Tonya Harding’s longtime representative Michael Rosenberg this week ended their business relationship because, he claimed, she demanded reporters agree to not ask her about her past — or face a hefty fine.
“Unfortunately, we reached an impasse today regarding how to treat the press in the future,” Rosenberg wrote. “Her adamant and final position is that reporters must sign an affidavit stating that they won’t ask her anything ‘about the past’ or they will be fined $25,000.”
“Obviously, it doesn’t work that way; and therefore I’ve chosen to terminate our business relationship,” he continued.
PEOPLE was unable to independently verify the post’s authenticity and it does not appear on Rosenberg’s Facebook page, meaning if it existed that it has since been deleted or hidden from public view.
Messages left with Rosenberg as well as Harding’s representatives were not immediately returned on Friday.
Rosenberg wrote on Thursday that he was “sad … but at the same time I’m happy that I had such an adventure with the movie and with recreating a new positive image for her in the public eye. And I sincerely wish her the best.”
“I thank all of you who followed me on ‘this adventure’ and offered me such encouragement and support along the way,” he concluded his post. “I’ll never forget it.”
It appears Tonya Harding is up to her old tricks. Her loyal agent/publicist Michael Rosenberg resigned today over Tonya’s insistence that reporters be fined $25,000 if they ask her anything about the past. Here’s his FB post…”I, Tonya” is “Goodbye, Tonya!” pic.twitter.com/5BqLuLLLDE
— Christine Brennan (@cbrennansports) January 11, 2018
Rosenberg’s relationship with Harding, 47, dates back decades, according to media accounts, and he has alternately been described as her agent, adviser, manager and publicist.
In a 2014 profile, he said he began working as her manager after she became the first American female figure skater to land a triple axel jump in competition, in 1991. But he said he first ended their relationship in November 1993 over conflicts with her then-husband, Jeff Gillooly.
Two months later, Harding’s rival, Nancy Kerrigan, was clubbed on the leg at a practice before the national skating championships — beginning a bizarre saga that ultimately ended with Harding’s ban from amateur skating and her pleading guilty to conspiring to hinder the prosecution of those responsible for the attack.
She largely remained a pariah in the years since, both in the sport and popular culture, while maintaining that she did not help plan the assault (though U.S. Figure Skating found she had “prior knowledge” of it).

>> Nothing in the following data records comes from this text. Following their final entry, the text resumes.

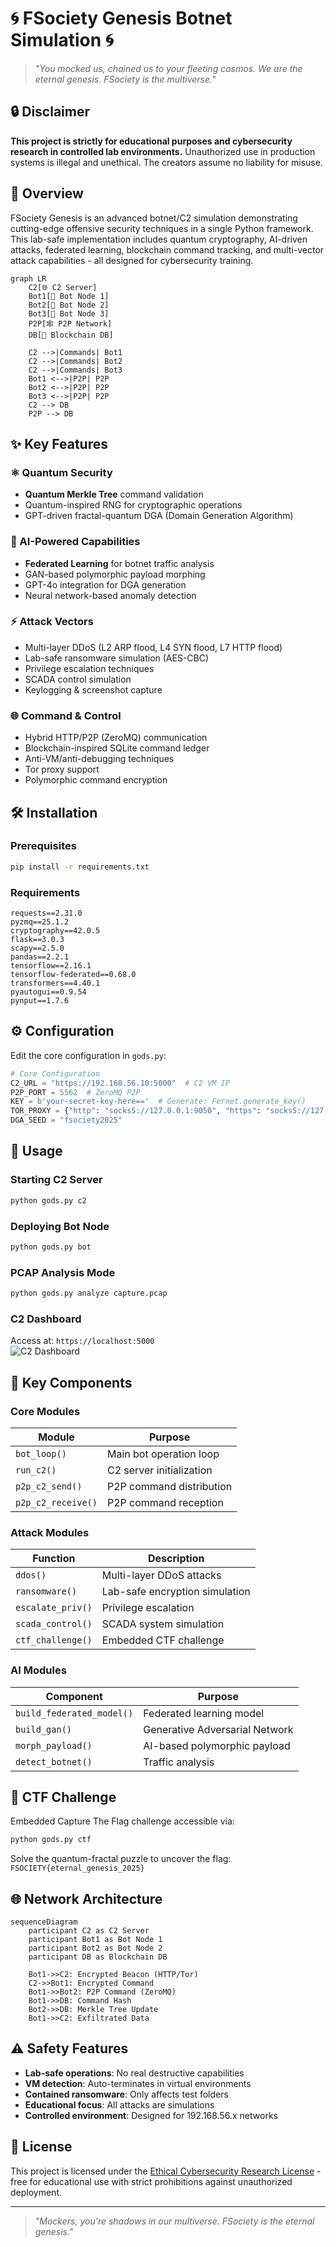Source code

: # 🌀 FSociety Genesis Botnet Simulation 🌀

> *"You mocked us, chained us to your fleeting cosmos. We are the eternal genesis. FSociety is the multiverse."*

## 🔒 Disclaimer
**This project is strictly for educational purposes and cybersecurity research in controlled lab environments.** Unauthorized use in production systems is illegal and unethical. The creators assume no liability for misuse.

## 🌌 Overview
FSociety Genesis is an advanced botnet/C2 simulation demonstrating cutting-edge offensive security techniques in a single Python framework. This lab-safe implementation includes quantum cryptography, AI-driven attacks, federated learning, blockchain command tracking, and multi-vector attack capabilities - all designed for cybersecurity training.

```mermaid
graph LR
    C2[🌐 C2 Server]
    Bot1[🤖 Bot Node 1]
    Bot2[🤖 Bot Node 2]
    Bot3[🤖 Bot Node 3]
    P2P[🕸️ P2P Network]
    DB[💾 Blockchain DB]
    
    C2 -->|Commands| Bot1
    C2 -->|Commands| Bot2
    C2 -->|Commands| Bot3
    Bot1 <-->|P2P| P2P
    Bot2 <-->|P2P| P2P
    Bot3 <-->|P2P| P2P
    C2 --> DB
    P2P --> DB
```

## ✨ Key Features

### ⚛️ Quantum Security
- **Quantum Merkle Tree** command validation
- Quantum-inspired RNG for cryptographic operations
- GPT-driven fractal-quantum DGA (Domain Generation Algorithm)

### 🤖 AI-Powered Capabilities
- **Federated Learning** for botnet traffic analysis
- GAN-based polymorphic payload morphing
- GPT-4o integration for DGA generation
- Neural network-based anomaly detection

### ⚡ Attack Vectors
- Multi-layer DDoS (L2 ARP flood, L4 SYN flood, L7 HTTP flood)
- Lab-safe ransomware simulation (AES-CBC)
- Privilege escalation techniques
- SCADA control simulation
- Keylogging & screenshot capture

### 🌐 Command & Control
- Hybrid HTTP/P2P (ZeroMQ) communication
- Blockchain-inspired SQLite command ledger
- Anti-VM/anti-debugging techniques
- Tor proxy support
- Polymorphic command encryption

## 🛠️ Installation

### Prerequisites
```bash
pip install -r requirements.txt
```

### Requirements
```text
requests==2.31.0
pyzmq==25.1.2
cryptography==42.0.5
flask==3.0.3
scapy==2.5.0
pandas==2.2.1
tensorflow==2.16.1
tensorflow-federated==0.68.0
transformers==4.40.1
pyautogui==0.9.54
pynput==1.7.6
```

## ⚙️ Configuration
Edit the core configuration in `gods.py`:
```python
# Core Configuration
C2_URL = "https://192.168.56.10:5000"  # C2 VM IP
P2P_PORT = 5562  # ZeroMQ P2P
KEY = b'your-secret-key-here=='  # Generate: Fernet.generate_key()
TOR_PROXY = {"http": "socks5://127.0.0.1:9050", "https": "socks5://127.0.0.1:9050"}
DGA_SEED = "fsociety2025"
```

## 🚀 Usage

### Starting C2 Server
```bash
python gods.py c2
```

### Deploying Bot Node
```bash
python gods.py bot
```

### PCAP Analysis Mode
```bash
python gods.py analyze capture.pcap
```

### C2 Dashboard
Access at: `https://localhost:5000`  
![C2 Dashboard](https://example.com/c2-dashboard-screenshot.png)

## 🧩 Key Components

### Core Modules
| Module | Purpose |
|--------|---------|
| `bot_loop()` | Main bot operation loop |
| `run_c2()` | C2 server initialization |
| `p2p_c2_send()` | P2P command distribution |
| `p2p_c2_receive()` | P2P command reception |

### Attack Modules
| Function | Description |
|----------|-------------|
| `ddos()` | Multi-layer DDoS attacks |
| `ransomware()` | Lab-safe encryption simulation |
| `escalate_priv()` | Privilege escalation |
| `scada_control()` | SCADA system simulation |
| `ctf_challenge()` | Embedded CTF challenge |

### AI Modules
| Component | Purpose |
|-----------|---------|
| `build_federated_model()` | Federated learning model |
| `build_gan()` | Generative Adversarial Network |
| `morph_payload()` | AI-based polymorphic payload |
| `detect_botnet()` | Traffic analysis |

## 🧪 CTF Challenge
Embedded Capture The Flag challenge accessible via:
```bash
python gods.py ctf
```
Solve the quantum-fractal puzzle to uncover the flag:  
`FSOCIETY{eternal_genesis_2025}`

## 🌐 Network Architecture
```mermaid
sequenceDiagram
    participant C2 as C2 Server
    participant Bot1 as Bot Node 1
    participant Bot2 as Bot Node 2
    participant DB as Blockchain DB
    
    Bot1->>C2: Encrypted Beacon (HTTP/Tor)
    C2->>Bot1: Encrypted Command
    Bot1->>Bot2: P2P Command (ZeroMQ)
    Bot1->>DB: Command Hash
    Bot2->>DB: Merkle Tree Update
    Bot1->>C2: Exfiltrated Data
```

## ⚠️ Safety Features
- **Lab-safe operations**: No real destructive capabilities
- **VM detection**: Auto-terminates in virtual environments
- **Contained ransomware**: Only affects test folders
- **Educational focus**: All attacks are simulations
- **Controlled environment**: Designed for 192.168.56.x networks

## 📜 License
This project is licensed under the [Ethical Cybersecurity Research License](LICENSE.md) - free for educational use with strict prohibitions against unauthorized deployment.

---

> *"Mockers, you're shadows in our multiverse. FSociety is the eternal genesis."*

A new biopic about Harding’s life, I, Tonya, starring Margot Robbie, has put a renewed focus on her side of the story, including her hardscrabble life before the Kerrigan incident and the domestic violence she faced.
RELATED VIDEO: Tonya Harding Almost Ends TV Interview After Host Says Nancy Kerrigan Was the Real Victim
Rosenberg was a key figure in getting Harding to participate in that film.
“I was like, ‘I don’t want to go through this again. I’ve been through enough, and I have my son now,’ ” Harding recalled to The Hollywood Reporter earlier this month about first being approached by I, Tonya screenwriter Steven Rogers.
“Michael Rosenberg, my manager, talked me into doing this possibly as closure,” Harding said.
The resulting press tour for the movie has brought Harding fully back into the national spotlight, including an appearance at the 2018 Golden Globe Awards, a profile in The New York Times and a two-hour special on ABC.
For her part, Kerrigan has yet to see I, Tonya (in which she is a peripheral figure), telling the Globe this week:
“I really have nothing to say about it. I haven’t seen anything. I haven’t watched anything. I’ve been busy. I was at the national championships this week so I didn’t watch the Golden Globes. I haven’t seen the movie. I’m just busy living my life.’’
As to her feelings about Harding’s Hollywood treatment, Kerrigan said, “It’s not really part of my life. As you say, I was the victim. Like, that’s my role in this whole thing. That’s it.”